Absolutely not. It's not a formalism, it's a piece of code.

-Robin

Score: 0.00 Vote:
1 2 3 4 5
16px|top of page

Posted by Anonymous on Sun 19 of Dec., 2004 07:37 GMT

On Saturday 18 December 2004 18:52, Robin Lee Powell wrote: > On Sat, Dec 18, 2004 at 08:13:24AM -0500, Pierre Abbat wrote: > > Is a C program sufficiently unambiguous? > > Absolutely not. It's not a formalism, it's a piece of code.

Is there a formalism that I can translate valfendi into?

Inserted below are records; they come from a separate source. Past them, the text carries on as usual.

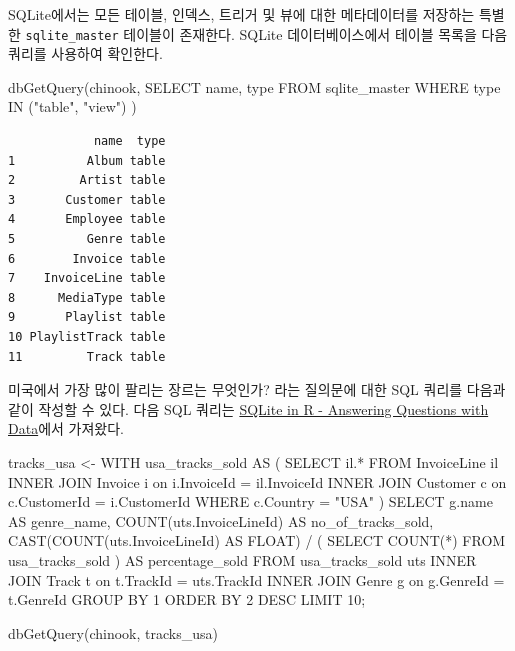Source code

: \documentclass[
  letterpaper,
  chapter,a4paper,showtrims,openright,hidelinks]{oblivoir}
\newenvironment{Shaded}{\begin{snugshade}}{\end{snugshade}}
\newcommand{\FunctionTok}[1]{\textcolor[rgb]{0.28,0.35,0.67}{#1}}
\newcommand{\NormalTok}[1]{\textcolor[rgb]{0.00,0.23,0.31}{#1}}
\newcommand{\OtherTok}[1]{\textcolor[rgb]{0.00,0.23,0.31}{#1}}
\newcommand{\StringTok}[1]{\textcolor[rgb]{0.13,0.47,0.30}{#1}}
\begin{document}
SQLite에서는 모든 테이블, 인덱스, 트리거 및 뷰에 대한 메타데이터를
저장하는 특별한 \texttt{sqlite\_master} 테이블이 존재한다. SQLite
데이터베이스에서 테이블 목록을 다음 쿼리를 사용하여 확인한다.

\begin{Shaded}
\begin{Highlighting}[]
\FunctionTok{dbGetQuery}\NormalTok{(chinook, }\StringTok{\textquotesingle{}}
\StringTok{SELECT name, type }
\StringTok{         FROM sqlite\_master }
\StringTok{        WHERE type IN ("table", "view")}
\StringTok{\textquotesingle{}}\NormalTok{)}
\end{Highlighting}
\end{Shaded}

\begin{verbatim}
            name  type
1          Album table
2         Artist table
3       Customer table
4       Employee table
5          Genre table
6        Invoice table
7    InvoiceLine table
8      MediaType table
9       Playlist table
10 PlaylistTrack table
11         Track table
\end{verbatim}

미국에서 가장 많이 팔리는 장르는 무엇인가? 라는 질의문에 대한 SQL 쿼리를
다음과 같이 작성할 수 있다. 다음 SQL 쿼리는
\href{https://rpubs.com/qzeng1/case_questions_SQL_R}{SQLite in R -
Answering Questions with Data}에서 가져왔다.

\begin{Shaded}
\begin{Highlighting}[]
\NormalTok{tracks\_usa }\OtherTok{\textless{}{-}} \StringTok{\textquotesingle{}}
\StringTok{WITH usa\_tracks\_sold AS}
\StringTok{   (}
\StringTok{    SELECT il.* }
\StringTok{      FROM InvoiceLine  il}
\StringTok{     INNER JOIN Invoice i on i.InvoiceId = il.InvoiceId}
\StringTok{     INNER JOIN Customer c on c.CustomerId = i.CustomerId}
\StringTok{     WHERE c.Country = "USA"}
\StringTok{   )}
\StringTok{SELECT g.name AS genre\_name,}
\StringTok{       COUNT(uts.InvoiceLineId) AS no\_of\_tracks\_sold,}
\StringTok{       CAST(COUNT(uts.InvoiceLineId) AS FLOAT) / (}
\StringTok{                                                    SELECT COUNT(*) }
\StringTok{                                                      FROM usa\_tracks\_sold}
\StringTok{                                                    ) AS percentage\_sold}
\StringTok{  FROM usa\_tracks\_sold uts}
\StringTok{ INNER JOIN Track  t on t.TrackId = uts.TrackId}
\StringTok{ INNER JOIN Genre  g on g.GenreId = t.GenreId}
\StringTok{ GROUP BY 1}
\StringTok{ ORDER BY 2 DESC}
\StringTok{ LIMIT 10;}
\StringTok{\textquotesingle{}}

\FunctionTok{dbGetQuery}\NormalTok{(chinook, tracks\_usa)}
\end{Highlighting}
\end{Shaded}
\end{document}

The problem appears to be that you and I think differently. When I wrote valfendi, I separated, as well as I could, the operation of splitting a stream of phonemes into words from the operation of determining whether those words are valid. This is easier for me to understand. To do that, I have to find the string that matches one regular expression (or parsing expression or whatever) at the beginning of the remaining text, then check whether that string, no more and no less, matches another expression. For instance, if the text is /dAmymlongEnavau/, the first expression matches /dAmymlongEna/, which the second does not match, although it does match /dAmymlo/. I could write a PEG with two expressions, called lex-brivla and valid-brivla, and then write "brivla <- &lex-brivla valid-brivla", but that would match /dAmymlongEnavau/ and consume /dAmymlo/, even though lex-brivla matched /dAmymlongEna/. Trying to do both checks at once is confusing to me, though you seem to understand it.

So, is there something sufficiently programming-language-like that I can check that it's doing the same as valfendi, and sufficiently formal that you can check that it's doing the same as the PEG?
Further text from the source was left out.